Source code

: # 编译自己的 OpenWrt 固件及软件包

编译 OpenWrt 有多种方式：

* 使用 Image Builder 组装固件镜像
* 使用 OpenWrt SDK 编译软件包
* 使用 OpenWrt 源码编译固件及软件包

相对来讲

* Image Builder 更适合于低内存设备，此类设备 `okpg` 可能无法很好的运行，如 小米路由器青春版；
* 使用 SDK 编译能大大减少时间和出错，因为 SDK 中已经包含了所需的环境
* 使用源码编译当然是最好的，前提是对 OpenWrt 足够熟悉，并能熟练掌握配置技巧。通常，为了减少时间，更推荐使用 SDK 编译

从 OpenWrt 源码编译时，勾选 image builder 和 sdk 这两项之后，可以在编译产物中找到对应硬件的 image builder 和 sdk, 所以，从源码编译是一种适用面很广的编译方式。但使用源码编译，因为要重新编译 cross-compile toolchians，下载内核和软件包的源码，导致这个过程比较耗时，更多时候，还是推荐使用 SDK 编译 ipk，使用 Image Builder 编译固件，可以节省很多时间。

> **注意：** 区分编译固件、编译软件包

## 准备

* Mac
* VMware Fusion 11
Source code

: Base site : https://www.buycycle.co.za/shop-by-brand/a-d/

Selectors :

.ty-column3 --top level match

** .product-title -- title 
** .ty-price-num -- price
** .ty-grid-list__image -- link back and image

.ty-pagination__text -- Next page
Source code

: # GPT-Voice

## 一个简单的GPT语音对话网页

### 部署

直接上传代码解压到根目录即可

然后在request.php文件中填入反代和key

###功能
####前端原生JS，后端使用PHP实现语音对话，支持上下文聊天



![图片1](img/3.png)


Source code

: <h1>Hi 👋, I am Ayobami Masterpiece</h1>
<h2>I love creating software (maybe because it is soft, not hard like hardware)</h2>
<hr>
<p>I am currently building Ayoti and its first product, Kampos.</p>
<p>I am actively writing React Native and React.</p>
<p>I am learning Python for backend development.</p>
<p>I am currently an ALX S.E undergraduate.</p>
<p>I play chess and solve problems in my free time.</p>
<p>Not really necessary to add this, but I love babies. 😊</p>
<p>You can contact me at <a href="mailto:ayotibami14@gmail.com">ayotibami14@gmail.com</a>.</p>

────────────────────

** What the task asks **
Once you find the string "OpenWrt" in a line of the records, copy that line.

** Answer to this exercise **
: # 编译自己的 OpenWrt 固件及软件包
编译 OpenWrt 有多种方式：
* 使用 OpenWrt SDK 编译软件包
* 使用 OpenWrt 源码编译固件及软件包
* 使用源码编译当然是最好的，前提是对 OpenWrt 足够熟悉，并能熟练掌握配置技巧。通常，为了减少时间，更推荐使用 SDK 编译
从 OpenWrt 源码编译时，勾选 image builder 和 sdk 这两项之后，可以在编译产物中找到对应硬件的 image builder 和 sdk, 所以，从源码编译是一种适用面很广的编译方式。但使用源码编译，因为要重新编译 cross-compile toolchians，下载内核和软件包的源码，导致这个过程比较耗时，更多时候，还是推荐使用 SDK 编译 ipk，使用 Image Builder 编译固件，可以节省很多时间。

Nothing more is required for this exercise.